1. Simplified management and ease of use. The same user interface with exactly the same ruleset and option editors means that no extra training is required. All rulesets are managed and maintained in one place for all units. Units can be arranged in groups of similar types or hierarchies for ease of management. Group and server names can be customized. Common rules can be entered once for all units, a group, or a single unit and distributed to all effected units.

2. Risk reduction. All changes can be scheduled to be distributed according to change control procedures or at quite times when users are not effected.

3. Simplified Software Updates. All updates and patches can be automatically applied to all units or groups or single units in a scheduled and automated way.

4. Enhanced Management. All units can be monitored centrally and alerts sent to the system administrator.

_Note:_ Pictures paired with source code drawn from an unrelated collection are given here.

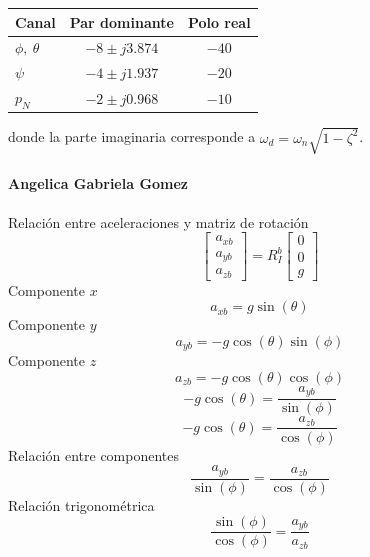 \documentclass[11pt,a4paper]{article}
\begin{document}
\begin{center}
\begin{tabular}{lcc}
\toprule
Canal & Par dominante & Polo real \\
\midrule
$\phi,\ \theta$ & $-8 \pm j3.874$ & $-40$ \\
$\psi$          & $-4 \pm j1.937$ & $-20$ \\
$p_N$           & $-2 \pm j0.968$ & $-10$ \\
\bottomrule
\end{tabular}
\end{center}

\noindent
donde la parte imaginaria corresponde a
$\omega_d=\omega_n\sqrt{1-\zeta^{2}}$.


\paragraph{Angelica Gabriela Gomez}
Relación entre aceleraciones y matriz de rotación
\begin{equation}
\begin{bmatrix}
a_{xb} \\
a_{yb} \\
a_{zb}
\end{bmatrix}
=
R_I^b
\begin{bmatrix}
0 \\
0 \\
g
\end{bmatrix}
\end{equation}
 Componente $x$
\begin{equation}
a_{xb} = g\sin(\theta)
\end{equation}
Componente $y$
\begin{equation}
a_{yb} = -g\cos(\theta)\sin(\phi)
\end{equation}
Componente $z$
\begin{equation}
a_{zb} = -g\cos(\theta)\cos(\phi)
\end{equation}
\begin{equation}
-g\cos(\theta)
=
\frac{a_{yb}}{\sin(\phi)}
\end{equation}
\begin{equation}
-g\cos(\theta)
=
\frac{a_{zb}}{\cos(\phi)}
\end{equation}
Relación entre componentes
\begin{equation}
\frac{a_{yb}}{\sin(\phi)}
=
\frac{a_{zb}}{\cos(\phi)}
\end{equation}
Relación trigonométrica
\begin{equation}
\frac{\sin(\phi)}{\cos(\phi)}
=
\frac{a_{yb}}{a_{zb}}
\end{equation}
\end{document}
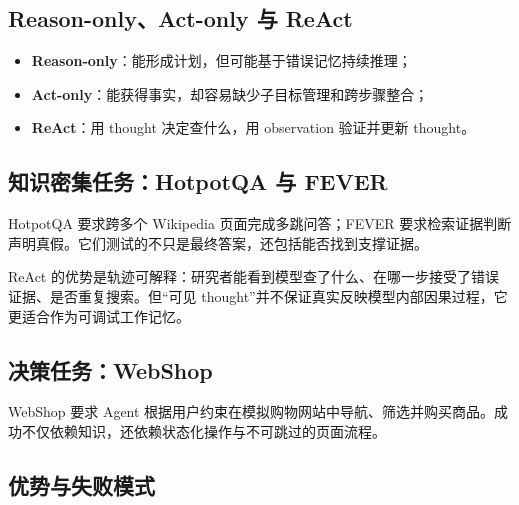 \documentclass[a4paper]{article}
\begin{document}
\subsection{Reason-only、Act-only 与 ReAct}


\begin{itemize}
    \item \textbf{Reason-only}：能形成计划，但可能基于错误记忆持续推理；
    \item \textbf{Act-only}：能获得事实，却容易缺少子目标管理和跨步骤整合；
    \item \textbf{ReAct}：用 thought 决定查什么，用 observation 验证并更新 thought。
\end{itemize}

\subsection{知识密集任务：HotpotQA 与 FEVER}

HotpotQA 要求跨多个 Wikipedia 页面完成多跳问答；FEVER 要求检索证据判断声明真假。它们测试的不只是最终答案，还包括能否找到支撑证据。


ReAct 的优势是轨迹可解释：研究者能看到模型查了什么、在哪一步接受了错误证据、是否重复搜索。但“可见 thought”并不保证真实反映模型内部因果过程，它更适合作为可调试工作记忆。

\subsection{决策任务：WebShop}

WebShop 要求 Agent 根据用户约束在模拟购物网站中导航、筛选并购买商品。成功不仅依赖知识，还依赖状态化操作与不可跳过的页面流程。


\subsection{优势与失败模式}

\end{document}
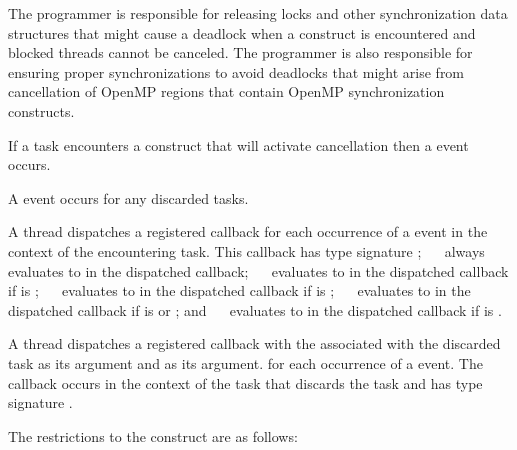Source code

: \begin{note}
The programmer is responsible for releasing locks and
other synchronization data structures that might cause a deadlock when
a  construct is encountered and blocked threads cannot be
canceled. The programmer is also responsible for ensuring proper
synchronizations to avoid deadlocks that might arise from cancellation
of OpenMP regions that contain OpenMP synchronization constructs.
\end{note}

\events

If a task encounters a  construct that will
  activate cancellation then a  event occurs.

A  event occurs for any discarded tasks.

\tools

A thread dispatches a registered  callback 
for each occurrence of a  event in the context of the encountering 
task. This callback has type signature ; 
\code{(}~\code{&}~ always evaluates 
to  in the dispatched callback; 
\code{(}~\code{&}~ evaluates to 
 in the dispatched callback if  is
; 
\code{(}~\code{&}~ evaluates to 
 in the dispatched callback if  is
; 
\code{(}~\code{&}~ evaluates to 
 in the dispatched callback if  is
 or ; and 
\code{(}~\code{&}~ evaluates to 
 in the dispatched callback if  is
. 

A thread dispatches a registered  callback with
the  associated with the discarded task as its  
argument and  as its  argument.
for each occurrence of a  event. The callback occurs in 
the context of the task that discards the task and has type signature 
.

\restrictions
The restrictions to the  construct are as follows:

5. Enhanced Security All changes and updates are logged centrally and can be viewed easily through the security reporter. User Names, Passwords, and security levels can be managed centrally.

6. Enhanced Reporting. Central iQ can access all logs and reports from all managed units and reported on centrally giving a system wide view rather than just a point view.

Functional View

The next viewpoint from which we can view Opteq iQ is a functional view or what it does or achieves. It has always been Opteq’s contention that the three aspects of a network - namely security, performance, and management are converging and should not be looked at as separate aspects alone. In fact it is our contention that it is not possible to completely separate these aspects at all and if they are then a substantial loss of functionality occurs. For these reasons we have our modules focused in a particular way but we never loose sight of the other functions and make sure that they are covered as well.